— About this task —
For each line of the listing that holds "realizando", show the full line.

— Data for review —
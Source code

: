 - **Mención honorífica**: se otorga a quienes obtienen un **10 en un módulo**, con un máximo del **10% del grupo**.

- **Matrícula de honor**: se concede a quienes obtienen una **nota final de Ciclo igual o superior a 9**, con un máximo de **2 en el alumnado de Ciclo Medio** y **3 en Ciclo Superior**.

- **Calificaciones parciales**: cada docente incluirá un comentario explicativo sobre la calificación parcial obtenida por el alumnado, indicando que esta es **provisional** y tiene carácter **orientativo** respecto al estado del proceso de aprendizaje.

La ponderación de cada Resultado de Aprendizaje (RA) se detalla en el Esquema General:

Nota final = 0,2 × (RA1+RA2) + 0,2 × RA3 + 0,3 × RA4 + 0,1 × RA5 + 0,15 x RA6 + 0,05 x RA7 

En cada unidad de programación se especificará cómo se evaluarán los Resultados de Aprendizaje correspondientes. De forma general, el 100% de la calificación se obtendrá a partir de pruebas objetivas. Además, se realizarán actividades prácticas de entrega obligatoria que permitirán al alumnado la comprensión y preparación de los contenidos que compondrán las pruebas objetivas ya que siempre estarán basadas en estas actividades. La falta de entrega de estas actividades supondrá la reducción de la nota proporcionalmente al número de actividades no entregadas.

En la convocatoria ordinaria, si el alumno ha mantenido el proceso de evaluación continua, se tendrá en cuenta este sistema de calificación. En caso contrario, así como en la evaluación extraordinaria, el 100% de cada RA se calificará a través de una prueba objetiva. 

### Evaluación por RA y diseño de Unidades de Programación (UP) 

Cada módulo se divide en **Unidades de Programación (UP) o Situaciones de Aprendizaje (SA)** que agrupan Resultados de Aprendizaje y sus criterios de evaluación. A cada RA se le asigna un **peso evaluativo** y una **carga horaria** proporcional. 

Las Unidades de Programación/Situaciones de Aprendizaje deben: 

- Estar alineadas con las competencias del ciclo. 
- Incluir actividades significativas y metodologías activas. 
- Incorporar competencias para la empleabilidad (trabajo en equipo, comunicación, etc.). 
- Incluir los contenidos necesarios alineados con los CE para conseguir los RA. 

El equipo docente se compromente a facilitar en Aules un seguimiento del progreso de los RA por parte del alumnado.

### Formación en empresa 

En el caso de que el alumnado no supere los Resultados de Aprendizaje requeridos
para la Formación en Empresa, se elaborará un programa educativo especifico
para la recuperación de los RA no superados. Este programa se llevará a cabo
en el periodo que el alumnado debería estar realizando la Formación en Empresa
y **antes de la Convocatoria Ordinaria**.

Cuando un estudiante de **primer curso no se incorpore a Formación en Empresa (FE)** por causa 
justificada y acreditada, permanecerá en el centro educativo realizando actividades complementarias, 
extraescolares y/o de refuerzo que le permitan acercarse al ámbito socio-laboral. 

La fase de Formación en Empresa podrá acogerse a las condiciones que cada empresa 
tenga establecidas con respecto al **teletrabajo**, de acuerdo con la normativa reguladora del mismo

— Answer to this task —
en el periodo que el alumnado debería estar realizando la Formación en Empresa
justificada y acreditada, permanecerá en el centro educativo realizando actividades complementarias, 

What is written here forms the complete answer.